What the task asks
Only the lines from the top of the records below through the line containing "threshold for readinessProbe|integer|1|" should be printed, exactly and without pictures.

Exercise material
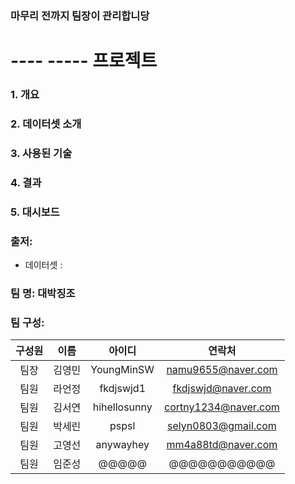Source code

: ### 마무리 전까지 팀장이 관리합니당 

# ---- ----- 프로젝트 


### 1. 개요

### 2. 데이터셋 소개

### 3. 사용된 기술


### 4. 결과


### 5. 대시보드



### 출저: 
- 데이터셋 :



### 팀 명: 대박징조
### 팀 구성:

|구성원|이름|아이디|연락처|
|:-----:|:-----:|:-----:|:-----:|
|팀장|김영민|YoungMinSW|namu9655@naver.com|
|팀원|라언정|fkdjswjd1|fkdjswjd@naver.com|
|팀원|김서연|hihellosunny|cortny1234@naver.com|
|팀원|박세린|pspsl|selyn0803@gmail.com|
|팀원|고영선|anywayhey|mm4a88td@naver.com|
|팀원|임준성|@@@@@|@@@@@@@@@@@|



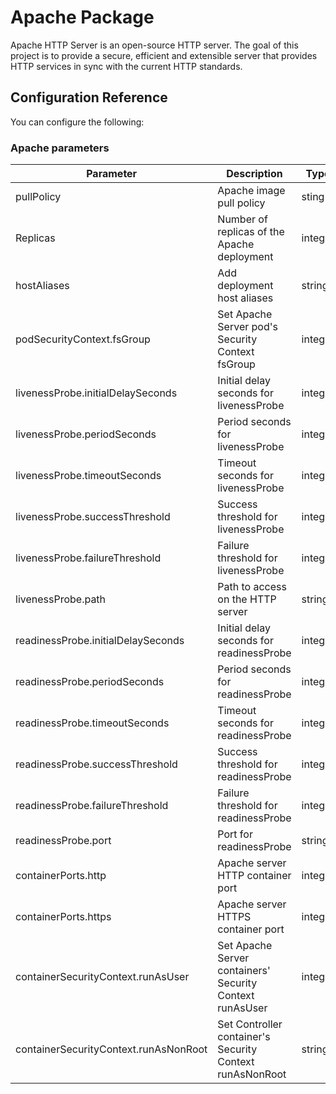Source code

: # Apache Package
Apache HTTP Server is an open-source HTTP server. The goal of this project is to provide a secure, efficient and extensible server that provides HTTP services in sync with the current HTTP standards.

## Configuration Reference

You can configure the following:

### Apache parameters
|Parameter|Description|Type|Default|
|---------|-----------|----|-------|
|pullPolicy|Apache image pull policy|sting|IfNotPresent|
|Replicas|Number of replicas of the Apache deployment|integer|1|
|hostAliases|Add deployment host aliases|string|""|
|podSecurityContext.fsGroup|Set Apache Server pod's Security Context fsGroup|integer|1001|
|livenessProbe.initialDelaySeconds|Initial delay seconds for livenessProbe|integer|180|
|livenessProbe.periodSeconds|Period seconds for livenessProbe	|integer|20|
|livenessProbe.timeoutSeconds|Timeout seconds for livenessProbe|integer|5|
|livenessProbe.successThreshold|Success threshold for livenessProbe|integer|1|
|livenessProbe.failureThreshold|Failure threshold for livenessProbe|integer|6|
|livenessProbe.path|Path to access on the HTTP server|string|/|
|readinessProbe.initialDelaySeconds|Initial delay seconds for readinessProbe	|integer|30|
|readinessProbe.periodSeconds|Period seconds for readinessProbe|integer|10|
|readinessProbe.timeoutSeconds|Timeout seconds for readinessProbe|integer|5|
|readinessProbe.successThreshold|Success threshold for readinessProbe|integer|1|
|readinessProbe.failureThreshold|Failure threshold for readinessProbe|integer|6|
|readinessProbe.port|Port for readinessProbe|string|http|
|containerPorts.http|Apache server HTTP container port|integer|8080|
|containerPorts.https|Apache server HTTPS container port|integer|8443|
|containerSecurityContext.runAsUser|Set Apache Server containers' Security Context runAsUser|integer|1001|
|containerSecurityContext.runAsNonRoot|Set Controller container's Security Context runAsNonRoot|string|true|
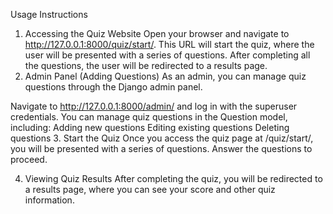 Usage Instructions
1. Accessing the Quiz Website
Open your browser and navigate to http://127.0.0.1:8000/quiz/start/.
This URL will start the quiz, where the user will be presented with a series of questions.
After completing all the questions, the user will be redirected to a results page.
2. Admin Panel (Adding Questions)
As an admin, you can manage quiz questions through the Django admin panel.

Navigate to http://127.0.0.1:8000/admin/ and log in with the superuser credentials.
You can manage quiz questions in the Question model, including:
Adding new questions
Editing existing questions
Deleting questions
3. Start the Quiz
Once you access the quiz page at /quiz/start/, you will be presented with a series of questions. Answer the questions to proceed.

4. Viewing Quiz Results
After completing the quiz, you will be redirected to a results page,  where you can see your score and other quiz information.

Expected answer
Source code

: ### 마무리 전까지 팀장이 관리합니당 

# ---- ----- 프로젝트 


### 1. 개요

### 2. 데이터셋 소개

### 3. 사용된 기술


### 4. 결과


### 5. 대시보드



### 출저: 
- 데이터셋 :



### 팀 명: 대박징조
### 팀 구성:

|구성원|이름|아이디|연락처|
|:-----:|:-----:|:-----:|:-----:|
|팀장|김영민|YoungMinSW|namu9655@naver.com|
|팀원|라언정|fkdjswjd1|fkdjswjd@naver.com|
|팀원|김서연|hihellosunny|cortny1234@naver.com|
|팀원|박세린|pspsl|selyn0803@gmail.com|
|팀원|고영선|anywayhey|mm4a88td@naver.com|
|팀원|임준성|@@@@@|@@@@@@@@@@@|



Source code

: # Apache Package
Apache HTTP Server is an open-source HTTP server. The goal of this project is to provide a secure, efficient and extensible server that provides HTTP services in sync with the current HTTP standards.

## Configuration Reference

You can configure the following:

### Apache parameters
|Parameter|Description|Type|Default|
|---------|-----------|----|-------|
|pullPolicy|Apache image pull policy|sting|IfNotPresent|
|Replicas|Number of replicas of the Apache deployment|integer|1|
|hostAliases|Add deployment host aliases|string|""|
|podSecurityContext.fsGroup|Set Apache Server pod's Security Context fsGroup|integer|1001|
|livenessProbe.initialDelaySeconds|Initial delay seconds for livenessProbe|integer|180|
|livenessProbe.periodSeconds|Period seconds for livenessProbe	|integer|20|
|livenessProbe.timeoutSeconds|Timeout seconds for livenessProbe|integer|5|
|livenessProbe.successThreshold|Success threshold for livenessProbe|integer|1|
|livenessProbe.failureThreshold|Failure threshold for livenessProbe|integer|6|
|livenessProbe.path|Path to access on the HTTP server|string|/|
|readinessProbe.initialDelaySeconds|Initial delay seconds for readinessProbe	|integer|30|
|readinessProbe.periodSeconds|Period seconds for readinessProbe|integer|10|
|readinessProbe.timeoutSeconds|Timeout seconds for readinessProbe|integer|5|
|readinessProbe.successThreshold|Success threshold for readinessProbe|integer|1|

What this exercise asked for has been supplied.